Rosalina Santoro

Personal information
- Full name: Rosalina Anastasia Santoro Estrada
- Date of birth: 30 July 2002 (age 24)
- Place of birth: Pembroke Pines, Florida, U.S.
- Height: 1.68 m (5 ft 6 in)
- Position: Forward

Youth career
- Sunrise Soccer Club West Broward Bobcats

College career
- Years: Team / Apps / (Gls)
- 2020–2021: Alcorn State Lady Braves / 27 / (4)

International career^{‡}
- 2021: Dominican Republic / 1 / (0)

= Rosalina Santoro =

Ecuadorian footballer (born 2002)

Rosalina Anastasia Santoro Estrada (born 30 July 2002) is an Ecuadorian footballer who plays as a forward for American college team Alcorn State Lady Braves and the Ecuador women's national under-20 team. Born in the United States, she has previously played for the senior Dominican Republic women's national team.

==Early life==
Santoro was born and raised in Pembroke Pines, Florida to a Dominican father of Italian descent and an Ecuadorian mother.

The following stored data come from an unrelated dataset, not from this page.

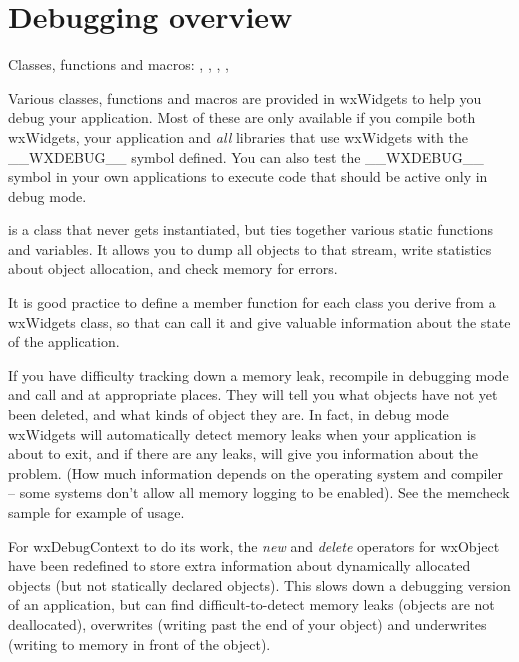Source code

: \section{Debugging overview}\label{debuggingoverview}

Classes, functions and macros: , , ,
\rtfsp{}, 

Various classes, functions and macros are provided in wxWidgets to help you debug
your application. Most of these are only available if you compile both wxWidgets,
your application and {\it all} libraries that use wxWidgets with the \_\_WXDEBUG\_\_ symbol
defined. You can also test the \_\_WXDEBUG\_\_ symbol in your own applications to execute
code that should be active only in debug mode.


 is a class that never gets instantiated, but ties together
various static functions and variables. It allows you to dump all objects to that stream, write statistics about object allocation, and
check memory for errors.

It is good practice to define a  member function for each class you derive
from a wxWidgets class, so that  can call it and
give valuable information about the state of the application.

If you have difficulty tracking down a memory leak, recompile
in debugging mode and call  and  at
appropriate places. They will tell you what objects have not yet been
deleted, and what kinds of object they are. In fact, in debug mode wxWidgets will automatically
detect memory leaks when your application is about to exit, and if there are any leaks,
will give you information about the problem. (How much information depends on the operating system
and compiler -- some systems don't allow all memory logging to be enabled). See the
memcheck sample for example of usage.

For wxDebugContext to do its work, the {\it new} and {\it delete}\rtfsp
operators for wxObject have been redefined to store extra information
about dynamically allocated objects (but not statically declared
objects). This slows down a debugging version of an application, but can
find difficult-to-detect memory leaks (objects are not
deallocated), overwrites (writing past the end of your object) and
underwrites (writing to memory in front of the object).

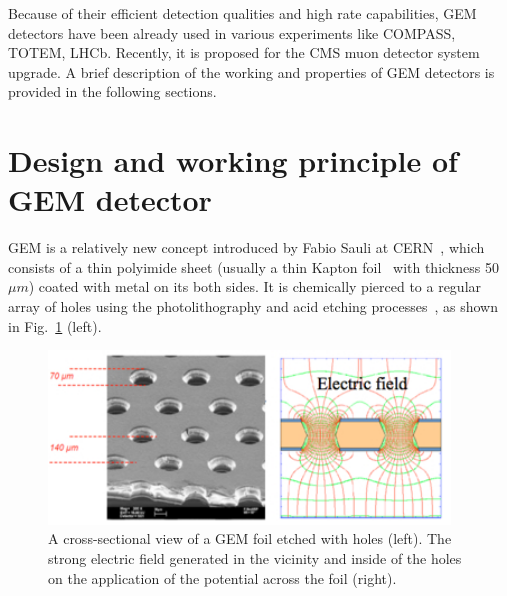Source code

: Because of their efficient detection qualities and high rate capabilities, GEM detectors have been already used in various experiments like COMPASS, TOTEM, LHCb. Recently, it is proposed for the CMS muon detector system upgrade. A brief description of the working and properties of GEM detectors is provided in the following sections.

\section{Design and working principle of GEM detector} %
\label{sec:design_and_working_principle_of_gem}

GEM is a relatively new concept introduced by Fabio Sauli at CERN~\cite{Sauli1997}, which consists of a thin polyimide sheet (usually a thin Kapton foil~\cite{Kapton-sheet} with thickness 50 $\mu m$) coated with metal on its both sides. It is chemically pierced to a regular array of holes using the photolithography and acid etching processes~\cite{Benlloch1998}, as shown in Fig.~\ref{fig:gem} (left).
\begin{figure}[!htbp]
    \centering
    \includegraphics[width=0.95\textwidth]{figures/GEM/KEKDTP3.jpg}
    \caption{A cross-sectional view of a GEM foil etched with holes (left). The strong electric field generated in the vicinity and inside of the holes on the application of the potential across the foil (right).}
    \label{fig:gem}
\end{figure}

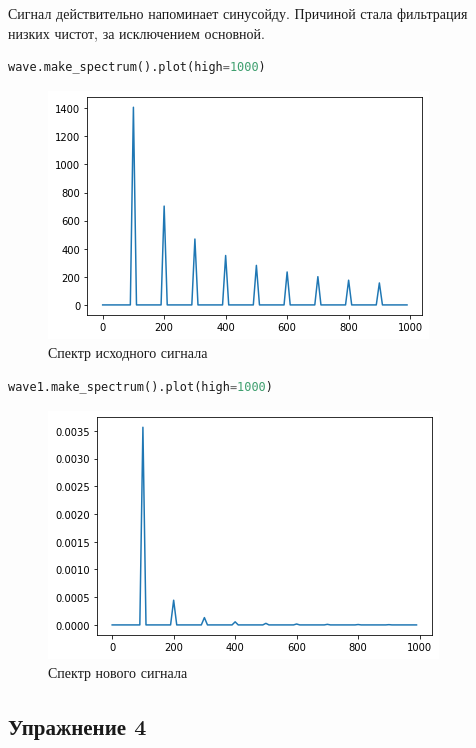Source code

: Сигнал действительно напоминает синусойду. Причиной стала фильтрация низких чистот, за исключением основной.

\begin{lstlisting}[language=Python]
wave.make_spectrum().plot(high=1000)
\end{lstlisting}
\begin{figure}[H]
	\begin{center}
		\includegraphics[scale=1]{fig/lab09/lab09_24_0.png}
		\caption{Спектр исходного сигнала}
	\end{center}
\end{figure}

\begin{lstlisting}[language=Python]
wave1.make_spectrum().plot(high=1000)
\end{lstlisting}
\begin{figure}[H]
	\begin{center}
		\includegraphics[scale=1]{fig/lab09/lab09_25_0.png}
		\caption{Спектр нового сигнала}
	\end{center}
\end{figure}


\subsection{Упражнение 4}

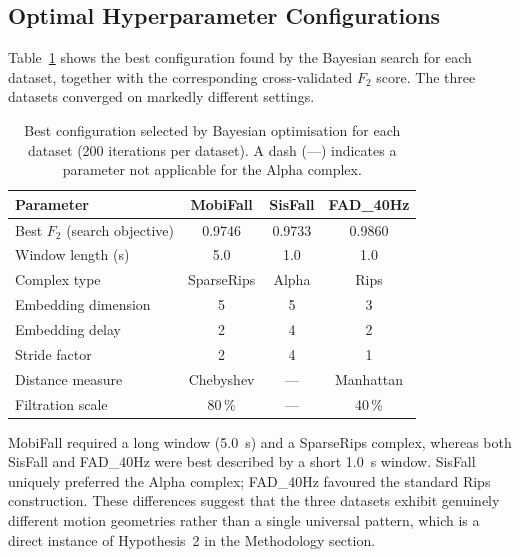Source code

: \documentclass[onluarkali,ingilizce,yukseklisans,karton,LisansustuEgitim]{itutez}
\providecommand{\1}{\mathbf{1}}
\begin{document}
\subsection{Optimal Hyperparameter Configurations}
\label{subsubsec:optimal_params}

Table~\ref{tab:optimal_params} shows the best configuration found by the Bayesian search for each dataset, together with the corresponding cross-validated $F_2$ score. The three datasets converged on markedly different settings.

\begin{table}[h!]
\centering
\caption{Best configuration selected by Bayesian optimisation for each dataset
  (200 iterations per dataset).  A dash (---) indicates a parameter not
  applicable for the Alpha complex.}
\label{tab:optimal_params}
\small
\begin{tabular}{lccc}
\toprule
\textbf{Parameter} & \textbf{MobiFall} & \textbf{SisFall} & \textbf{FAD\_40Hz} \\
\midrule
Best $F_2$ (search objective) & 0.9746      & 0.9733   & 0.9860      \\
Window length (s)             & 5.0         & 1.0      & 1.0         \\
Complex type                  & SparseRips  & Alpha    & Rips        \\
Embedding dimension           & 5           & 5        & 3           \\
Embedding delay               & 2           & 4        & 2           \\
Stride factor                 & 2           & 4        & 1           \\
Distance measure              & Chebyshev   & ---      & Manhattan   \\
Filtration scale              & 80\,\%      & ---      & 40\,\%      \\
\bottomrule
\end{tabular}
\end{table}

MobiFall required a long window (5.0~s) and a SparseRips complex, whereas both SisFall and FAD\_40Hz were best described by a short 1.0~s window. SisFall uniquely preferred the Alpha complex; FAD\_40Hz favoured the standard Rips construction. These differences suggest that the three datasets exhibit genuinely different motion geometries rather than a single universal pattern, which is a direct instance of Hypothesis~2 in the Methodology section.
\end{document}
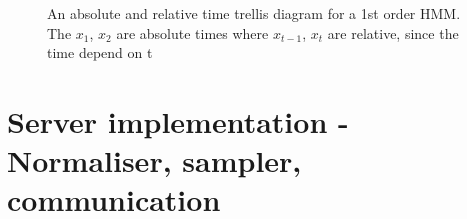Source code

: \begin{frame}
\begin{figure}[htbp]
\caption[Absolute and relative time trellis diagram for an HMM]{An absolute and relative time trellis diagram for a 1st order HMM. The $x_{1}$, $x_{2}$ are absolute times where $x_{t-1}$, $x_{t}$ are relative, since the time depend on t}
\end{figure}\label{fig:4thMarkovModel}

\end{frame}
\section{Server implementation - Normaliser, sampler, communication}
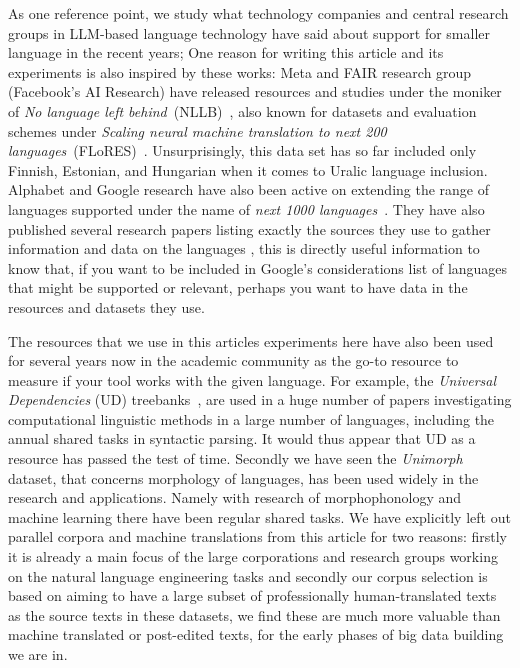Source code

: \documentclass[free]{flammie}
\begin{document}
As one reference point, we study what technology companies and central research
groups in LLM-based language technology have said about support for smaller
language in the recent years; One reason for writing this article and its
experiments is also inspired by these works: Meta and FAIR research group
(Facebook's AI Research) have released resources and studies under the moniker
of \textit{No language left behind}~(NLLB)~\cite{nllb}, also known for datasets
and evaluation schemes under \textit{Scaling neural machine translation to next
200 languages}~(FLoRES)~\cite{flores}. Unsurprisingly, this data set has so far
included only Finnish, Estonian, and Hungarian when it comes to Uralic language
inclusion.  Alphabet and Google research have also been active on extending the
range of languages supported under the name of \textit{next 1000
languages}~\cite{bapna2022buildingmachinetranslationsystems}. They have also
published several research papers listing exactly the sources they use to gather
information and data on the languages \cite{ritchie-etal-2024-linguameta}, this
is directly useful information to know that, if you want to be included in
Google's considerations list of languages that might be supported or relevant,
perhaps you want to have data in the resources and datasets they use.

The resources that we use in this articles experiments here have also been used
for several years now in the academic community as the go-to resource to measure
if your tool works with the given language.  For example, the \textit{Universal
Dependencies} (UD) treebanks~\cite{ud214}, are used in a huge number of papers
investigating computational linguistic methods in a large number of languages,
including the annual shared tasks in syntactic parsing.  It would thus appear
that UD as a resource has passed the test of time.  Secondly we have seen the
\textit{Unimorph} dataset, that concerns morphology of languages, has been used
widely in the research and applications. Namely with research of morphophonology
and machine learning there have been regular shared tasks.
We have explicitly left out parallel corpora and machine translations from this
article for two reasons: firstly it is already a main focus of the large
corporations and research groups working on the natural language engineering
tasks and secondly our corpus selection is based on aiming to have a large
subset of professionally human-translated texts as the source texts in these
datasets, we find these are much more valuable than machine translated or
post-edited texts, for the early phases of big data building we are in.
\end{document}

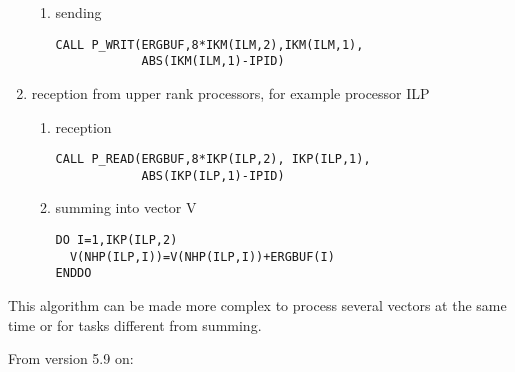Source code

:\begin{enumerate}
\begin{enumerate}
    \item sending

    \begin{lstlisting}[language=TelFortran]
CALL P_WRIT(ERGBUF,8*IKM(ILM,2),IKM(ILM,1),
            ABS(IKM(ILM,1)-IPID)
    \end{lstlisting}

  \end{enumerate}
  \item reception from upper rank processors, for example processor ILP
  \begin{enumerate}
    \item reception

    \begin{lstlisting}[language=TelFortran]
CALL P_READ(ERGBUF,8*IKP(ILP,2), IKP(ILP,1),
            ABS(IKP(ILP,1)-IPID)
    \end{lstlisting}

    \item summing into vector V

    \begin{lstlisting}[language=TelFortran]
DO I=1,IKP(ILP,2)
  V(NHP(ILP,I))=V(NHP(ILP,I))+ERGBUF(I)
ENDDO
    \end{lstlisting}
  \end{enumerate}
\end{enumerate}

This algorithm can be made more complex to process several vectors at the same
time or for tasks different from summing.

From version 5.9 on:

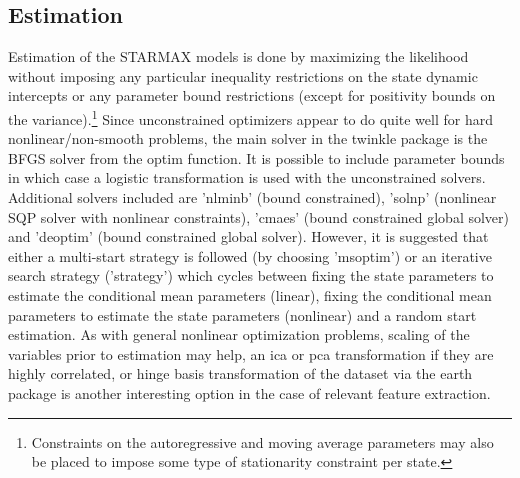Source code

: \subsection{Estimation}
Estimation of the STARMAX models is done by maximizing the likelihood without
imposing any particular inequality restrictions on the state dynamic intercepts
or any parameter bound restrictions (except for positivity bounds on the
variance).\footnote{Constraints on the autoregressive and moving average
parameters may also be placed to impose some type of stationarity constraint
per state.} Since unconstrained optimizers appear to do quite well for hard
nonlinear/non-smooth problems, the main solver in the twinkle package is the
BFGS solver from the optim function. It is possible to include parameter bounds
in which case a logistic transformation is used with the unconstrained solvers.
Additional solvers included are 'nlminb' (bound constrained), 'solnp'
(nonlinear SQP solver with nonlinear constraints), 'cmaes' (bound constrained
global solver) and 'deoptim' (bound constrained global solver).
However, it is suggested that either a multi-start strategy is followed
(by choosing 'msoptim') or an iterative search strategy ('strategy') which
cycles between fixing the state parameters to estimate the conditional mean 
parameters (linear), fixing the conditional mean parameters to estimate the
state parameters (nonlinear) and a random start estimation. As with general
nonlinear optimization problems, scaling of the variables prior to estimation
may help, an ica or pca transformation if they are highly correlated, or hinge
basis transformation of the dataset via the earth package is another interesting
option in the case of relevant feature extraction.

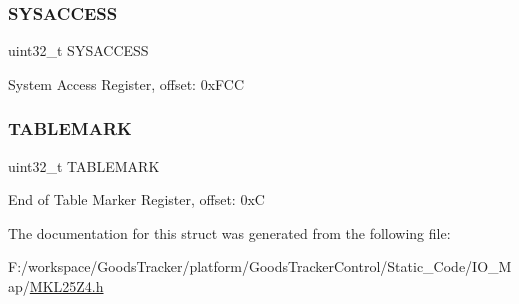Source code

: \subsubsection{\texorpdfstring{S\+Y\+S\+A\+C\+C\+E\+SS}{SYSACCESS}}
{\footnotesize\ttfamily uint32\+\_\+t S\+Y\+S\+A\+C\+C\+E\+SS}

System Access Register, offset\+: 0x\+F\+CC \mbox{\label{struct_r_o_m___mem_map_af2183c9d5dbc69a514ecef0aa2d22ed3}} 
\subsubsection{\texorpdfstring{T\+A\+B\+L\+E\+M\+A\+RK}{TABLEMARK}}
{\footnotesize\ttfamily uint32\+\_\+t T\+A\+B\+L\+E\+M\+A\+RK}

End of Table Marker Register, offset\+: 0xC 

The documentation for this struct was generated from the following file\+:\begin{DoxyCompactItemize}
\item 
F\+:/workspace/\+Goods\+Tracker/platform/\+Goods\+Tracker\+Control/\+Static\+\_\+\+Code/\+I\+O\+\_\+\+Map/\hyperlink{_m_k_l25_z4_8h}{M\+K\+L25\+Z4.\+h}\end{DoxyCompactItemize}
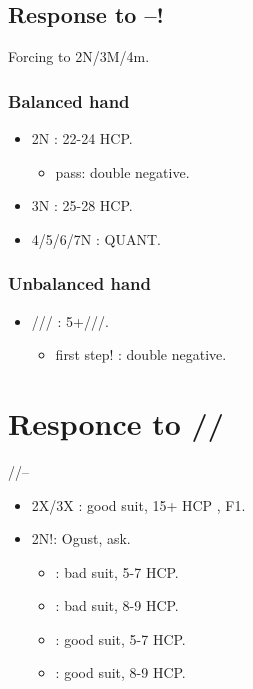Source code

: \documentclass[12pt,twoside,a5paper]{report}%
\begin{document}
	\section*{Response to --!}
	Forcing to 2N/3M/4m.
		\subsection*{Balanced hand}
			\begin{itemize}
			\renewcommand{\labelitemi}{}
				\item 2N : 22-24 HCP.
				\begin{itemize}
				\renewcommand{\labelitemi}{--}
					\item pass: double negative.
				\end{itemize}
				\item 3N : 25-28 HCP.
				\item 4/5/6/7N : QUANT.
			\end{itemize}

		\subsection*{Unbalanced hand}
			\begin{itemize}
			\renewcommand{\labelitemi}{}
				\item {}/// : 5+\he{}/\sp{}/\cl{}/\di{}.
				\begin{itemize}
				\renewcommand{\labelitemi}{--}
					\item first step! : double negative.
				\end{itemize}
			\end{itemize}
\chapter*{Responce to /\he{}/\sp{}}
	//-- \\
	\begin{itemize}
	\renewcommand{\labelitemi}{}	
	\item 2X/3X : good suit, 15+ HCP , F1.
	\item 2N!: Ogust, ask.
		\begin{itemize}
		\renewcommand{\labelitemi}{--}
			\item {} : bad suit, 5-7 HCP.
			\item {} : bad suit, 8-9 HCP.
			\item {} : good suit, 5-7 HCP.
			\item {} : good suit, 8-9 HCP.
		\end{itemize}
	\end{itemize}
\end{document}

==High school and college career==
Santoro has attended the West Broward High School in Pembroke Pines, Florida and the Alcorn State University in Lorman, Mississippi.

==Club career==
Quito Futbol Club (2024). [4]

==International career==
Santoro made her senior debut for the Dominican Republic on 18 February 2021 as an 86th-minute substitution in a 1–1 friendly home draw against Puerto Rico. In December 2021, she participated in a microcycle for the Ecuador women's national under-20 team.